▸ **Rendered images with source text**

--------

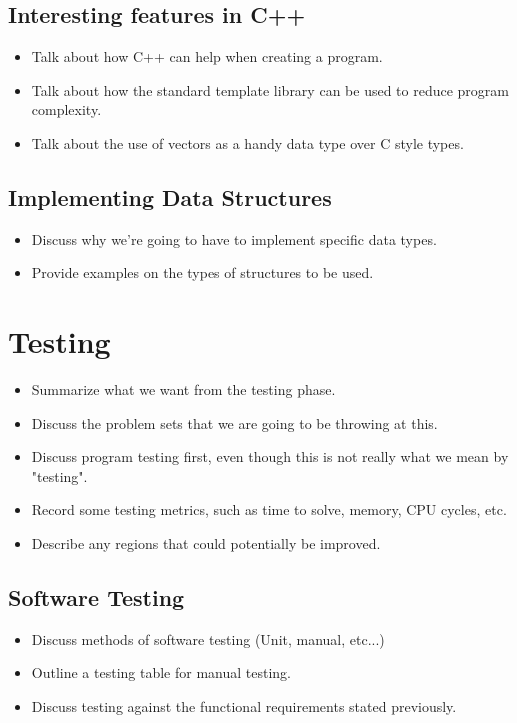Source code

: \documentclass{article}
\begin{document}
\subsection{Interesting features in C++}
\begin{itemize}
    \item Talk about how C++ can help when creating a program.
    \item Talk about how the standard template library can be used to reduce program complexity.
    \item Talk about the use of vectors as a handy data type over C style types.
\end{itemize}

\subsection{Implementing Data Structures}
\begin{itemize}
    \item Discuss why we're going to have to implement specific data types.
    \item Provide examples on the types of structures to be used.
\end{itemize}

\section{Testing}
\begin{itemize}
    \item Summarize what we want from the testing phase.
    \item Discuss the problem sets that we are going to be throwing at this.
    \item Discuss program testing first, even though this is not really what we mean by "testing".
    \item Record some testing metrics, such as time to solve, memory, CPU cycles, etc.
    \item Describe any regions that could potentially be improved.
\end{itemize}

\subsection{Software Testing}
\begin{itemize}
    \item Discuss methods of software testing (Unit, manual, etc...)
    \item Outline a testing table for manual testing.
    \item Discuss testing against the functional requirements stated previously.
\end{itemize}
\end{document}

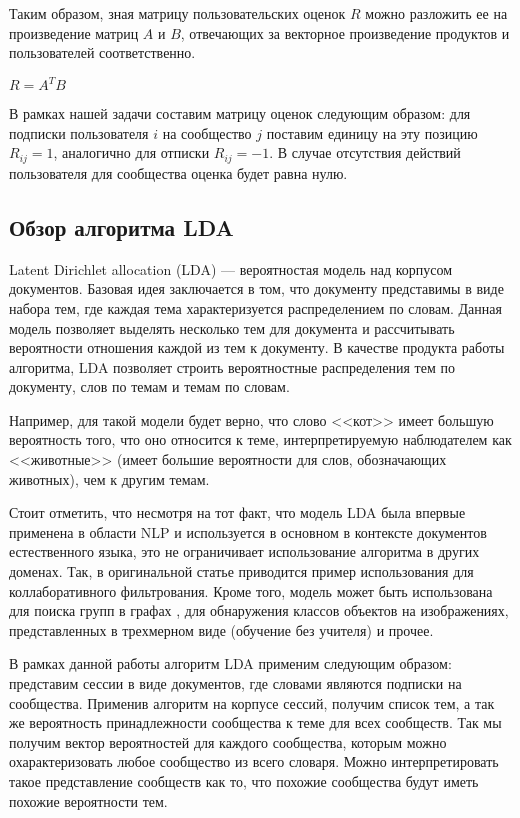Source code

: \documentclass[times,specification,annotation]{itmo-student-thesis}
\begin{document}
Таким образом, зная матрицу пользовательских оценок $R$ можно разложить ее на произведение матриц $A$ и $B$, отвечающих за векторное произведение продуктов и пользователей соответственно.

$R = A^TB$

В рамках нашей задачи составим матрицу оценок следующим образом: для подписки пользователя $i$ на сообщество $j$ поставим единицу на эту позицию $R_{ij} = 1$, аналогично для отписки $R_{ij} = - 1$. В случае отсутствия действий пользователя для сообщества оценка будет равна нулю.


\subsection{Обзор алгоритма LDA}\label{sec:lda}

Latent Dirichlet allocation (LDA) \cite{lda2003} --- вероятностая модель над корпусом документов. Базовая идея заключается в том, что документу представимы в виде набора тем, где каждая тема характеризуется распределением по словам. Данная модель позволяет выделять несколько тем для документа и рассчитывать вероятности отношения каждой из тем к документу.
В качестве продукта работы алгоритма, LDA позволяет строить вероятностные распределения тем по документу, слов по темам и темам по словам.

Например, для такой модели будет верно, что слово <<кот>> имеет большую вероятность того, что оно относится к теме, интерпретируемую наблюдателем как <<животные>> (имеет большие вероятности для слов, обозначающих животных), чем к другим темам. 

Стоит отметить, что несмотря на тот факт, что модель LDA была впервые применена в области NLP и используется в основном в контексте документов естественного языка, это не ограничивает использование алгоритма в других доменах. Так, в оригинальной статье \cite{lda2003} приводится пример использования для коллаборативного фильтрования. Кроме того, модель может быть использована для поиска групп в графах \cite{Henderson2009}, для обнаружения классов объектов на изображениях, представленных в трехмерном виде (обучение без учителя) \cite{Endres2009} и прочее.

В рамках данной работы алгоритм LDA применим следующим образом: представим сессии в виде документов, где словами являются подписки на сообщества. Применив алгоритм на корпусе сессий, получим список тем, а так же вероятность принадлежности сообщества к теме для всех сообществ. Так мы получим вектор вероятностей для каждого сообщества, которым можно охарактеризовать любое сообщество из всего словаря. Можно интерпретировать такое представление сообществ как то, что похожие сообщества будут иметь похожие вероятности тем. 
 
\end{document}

--------

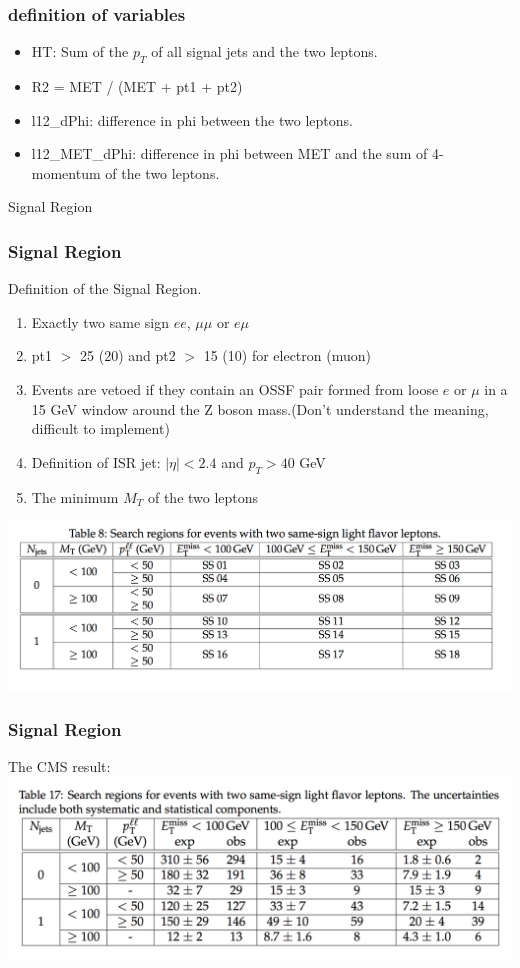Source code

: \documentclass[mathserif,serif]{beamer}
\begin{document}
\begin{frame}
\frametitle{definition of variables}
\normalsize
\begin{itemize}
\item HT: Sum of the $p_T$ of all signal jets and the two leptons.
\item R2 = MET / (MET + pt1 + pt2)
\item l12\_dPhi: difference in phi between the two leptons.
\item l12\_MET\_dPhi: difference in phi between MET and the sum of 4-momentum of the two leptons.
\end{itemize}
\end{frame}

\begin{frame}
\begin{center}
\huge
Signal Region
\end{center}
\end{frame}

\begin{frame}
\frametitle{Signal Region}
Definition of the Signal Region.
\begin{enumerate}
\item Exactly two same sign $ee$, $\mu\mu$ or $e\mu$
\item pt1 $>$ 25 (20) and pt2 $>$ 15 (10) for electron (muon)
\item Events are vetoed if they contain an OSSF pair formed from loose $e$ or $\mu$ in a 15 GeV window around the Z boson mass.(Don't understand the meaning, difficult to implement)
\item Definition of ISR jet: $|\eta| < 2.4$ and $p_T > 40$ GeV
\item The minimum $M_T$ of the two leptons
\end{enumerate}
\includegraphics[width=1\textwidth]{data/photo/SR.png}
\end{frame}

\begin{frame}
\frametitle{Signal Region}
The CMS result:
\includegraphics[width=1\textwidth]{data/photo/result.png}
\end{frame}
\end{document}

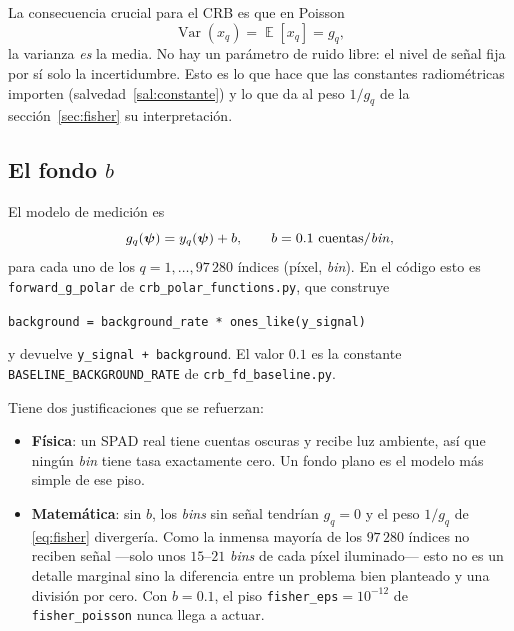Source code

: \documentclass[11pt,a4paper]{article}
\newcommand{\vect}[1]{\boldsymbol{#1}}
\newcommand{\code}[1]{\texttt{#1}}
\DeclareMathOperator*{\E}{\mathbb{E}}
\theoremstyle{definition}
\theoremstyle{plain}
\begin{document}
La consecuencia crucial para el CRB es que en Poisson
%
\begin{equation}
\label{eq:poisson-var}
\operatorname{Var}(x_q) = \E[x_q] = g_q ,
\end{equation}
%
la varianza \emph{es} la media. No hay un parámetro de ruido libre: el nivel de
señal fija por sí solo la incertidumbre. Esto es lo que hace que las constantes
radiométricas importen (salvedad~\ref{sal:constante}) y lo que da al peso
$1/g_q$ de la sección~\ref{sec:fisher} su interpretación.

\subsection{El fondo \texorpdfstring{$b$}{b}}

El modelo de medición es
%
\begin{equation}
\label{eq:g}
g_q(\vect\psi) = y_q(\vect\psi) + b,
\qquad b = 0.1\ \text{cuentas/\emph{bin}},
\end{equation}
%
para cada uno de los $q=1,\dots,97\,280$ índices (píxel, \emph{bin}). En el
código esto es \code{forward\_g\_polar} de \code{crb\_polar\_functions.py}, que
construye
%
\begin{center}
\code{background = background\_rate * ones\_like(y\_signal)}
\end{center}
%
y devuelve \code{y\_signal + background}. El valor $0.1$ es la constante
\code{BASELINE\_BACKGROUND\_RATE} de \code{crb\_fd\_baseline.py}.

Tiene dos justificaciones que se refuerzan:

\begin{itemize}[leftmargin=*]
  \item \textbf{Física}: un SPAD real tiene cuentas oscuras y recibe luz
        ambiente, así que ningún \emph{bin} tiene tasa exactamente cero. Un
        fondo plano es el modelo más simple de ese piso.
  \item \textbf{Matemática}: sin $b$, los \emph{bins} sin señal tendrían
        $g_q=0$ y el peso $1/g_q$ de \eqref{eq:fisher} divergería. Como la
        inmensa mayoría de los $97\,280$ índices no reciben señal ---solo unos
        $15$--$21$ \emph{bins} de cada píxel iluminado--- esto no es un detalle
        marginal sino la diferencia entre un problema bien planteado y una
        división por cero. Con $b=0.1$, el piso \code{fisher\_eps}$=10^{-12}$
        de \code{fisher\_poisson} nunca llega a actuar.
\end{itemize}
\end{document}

--------

▸ **TASK BRIEF**
I would like the exact lines from the data above, starting with the one that holds "Discuss program testing" and going on through the one that holds "Latent Dirichlet allocation", without the pictures.

▸ **YOUR SOLUTION**
    \item Discuss program testing first, even though this is not really what we mean by "testing".
    \item Record some testing metrics, such as time to solve, memory, CPU cycles, etc.
    \item Describe any regions that could potentially be improved.
\end{itemize}

\subsection{Software Testing}
\begin{itemize}
    \item Discuss methods of software testing (Unit, manual, etc...)
    \item Outline a testing table for manual testing.
    \item Discuss testing against the functional requirements stated previously.
\end{itemize}
\end{document}

Source code

: \documentclass[times,specification,annotation]{itmo-student-thesis}
\begin{document}
Таким образом, зная матрицу пользовательских оценок $R$ можно разложить ее на произведение матриц $A$ и $B$, отвечающих за векторное произведение продуктов и пользователей соответственно.

$R = A^TB$

В рамках нашей задачи составим матрицу оценок следующим образом: для подписки пользователя $i$ на сообщество $j$ поставим единицу на эту позицию $R_{ij} = 1$, аналогично для отписки $R_{ij} = - 1$. В случае отсутствия действий пользователя для сообщества оценка будет равна нулю.


\subsection{Обзор алгоритма LDA}\label{sec:lda}

Latent Dirichlet allocation (LDA) \cite{lda2003} --- вероятностая модель над корпусом документов. Базовая идея заключается в том, что документу представимы в виде набора тем, где каждая тема характеризуется распределением по словам. Данная модель позволяет выделять несколько тем для документа и рассчитывать вероятности отношения каждой из тем к документу.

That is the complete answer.